Xilitla

You have to wander in a path with mountains and small road to get there. You will see cactus, sand and green -yes, a lot of green- while you go up and down so you can arrive to the final destination… Xilitla.

One day -long time ago- my sister read in a magazine a list of all the places you have to go in Mexico, Xilitla was one of them. What grab my attention was -of course- those deranged paintings captured in cement in a place inside San Luis Potosí. A rich english man named Edward James gave Mexico a surreal village inward the jungle. This man was a painter that love surrealist art and when he arrived to the mexican jungle, he fell in love and decided to paint there, but he didn’t use a brush.

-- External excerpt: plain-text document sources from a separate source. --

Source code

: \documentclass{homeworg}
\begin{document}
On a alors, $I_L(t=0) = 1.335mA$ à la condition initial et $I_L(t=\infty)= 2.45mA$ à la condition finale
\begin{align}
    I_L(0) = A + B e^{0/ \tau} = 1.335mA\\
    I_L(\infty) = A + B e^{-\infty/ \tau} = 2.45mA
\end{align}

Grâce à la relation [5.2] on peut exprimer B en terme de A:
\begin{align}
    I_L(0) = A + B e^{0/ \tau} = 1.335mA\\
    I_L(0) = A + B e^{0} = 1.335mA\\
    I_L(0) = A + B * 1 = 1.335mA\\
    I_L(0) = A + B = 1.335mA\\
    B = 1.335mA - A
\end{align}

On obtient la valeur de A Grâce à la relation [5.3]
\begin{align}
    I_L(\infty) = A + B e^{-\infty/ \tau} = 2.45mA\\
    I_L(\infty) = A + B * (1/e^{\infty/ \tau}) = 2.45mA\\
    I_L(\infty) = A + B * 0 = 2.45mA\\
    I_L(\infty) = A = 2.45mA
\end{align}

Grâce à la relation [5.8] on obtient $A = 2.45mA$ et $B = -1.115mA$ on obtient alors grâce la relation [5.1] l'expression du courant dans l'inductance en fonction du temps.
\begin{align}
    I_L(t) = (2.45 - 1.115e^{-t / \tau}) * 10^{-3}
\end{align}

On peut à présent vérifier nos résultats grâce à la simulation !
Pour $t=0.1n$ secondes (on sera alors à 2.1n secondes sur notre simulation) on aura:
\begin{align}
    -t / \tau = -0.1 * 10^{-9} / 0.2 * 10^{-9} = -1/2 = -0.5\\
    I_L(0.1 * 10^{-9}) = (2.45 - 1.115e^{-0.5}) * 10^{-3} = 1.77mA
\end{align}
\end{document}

So, without further research, Xilitla became for a couple of years the place I SHOULD visit. And when I did, I loved it. We went in two cars, ten persons (too many for me, but at the end a good group) and a tent, very big, big enough to cover ten fools eager to travel. We didn’t plan it too much, we just went there and arrived to a starry sky, a paved road, the sound of the water at our backs and the soft grass to put our heads and rest. When I entered to the surreal village, I couldn’t stare just to one specific point, I had to see it all, and there are tons of things to see. From nature to that ode to drugs of town that they built. Enter to Xilitla is like enter for a moment to a bizarre dream, to a movie, to a Dalí’s painting. It is to climb a stairway to the sky and never go down.

Xilitla
Xilitla

We decided to know more and we went to the Tamul waterfalls, with the intention of waking up early and see the Cave of Swallows. The road was all dirt, the cars ended all cover in dust but we made it there. At the river flow you saw many guys in canoes. We “rented” one (I don’t remember the name of the guy but let’s called him José, he was funny even though he kind of called me fat). 

Canoe
Canoe

José was at the back of the canoe and we all took turns to help him and row. Other persons that were strangers passed us in other canoes and we made a water war, it was a cool haul, with laughs. We arrived to the waterfall, you cannot go to close but it is damn worth to see if you made it all the way to there. The waterfall is grand, 105 meters tall and it has rocks everywhere and it is green, green, green. I sat on a rock and stayed some minutes watching it from the distance. I heard how the water was going down and suddenly José told us to go back. Now, the best part of that “pirate” trip: while we were rowing back we saw how other people were jumping off the canoe and start swimming. Everybody in my canoe did that, except me and two more people so we help José. And I am glad I didn’t jump! Because we arrived faster. Where? I don’t even know what it was (It looked like a cenote), it was a cave with sky blue/turquoise water on it. Beautiful. Nobody was swimming there when I arrived. It was alone. Waiting for me. And I jumped. It was about one minute the time I could enjoy it by myself. Just me swimming inside a cave in the middle of nothing. And I felt peace.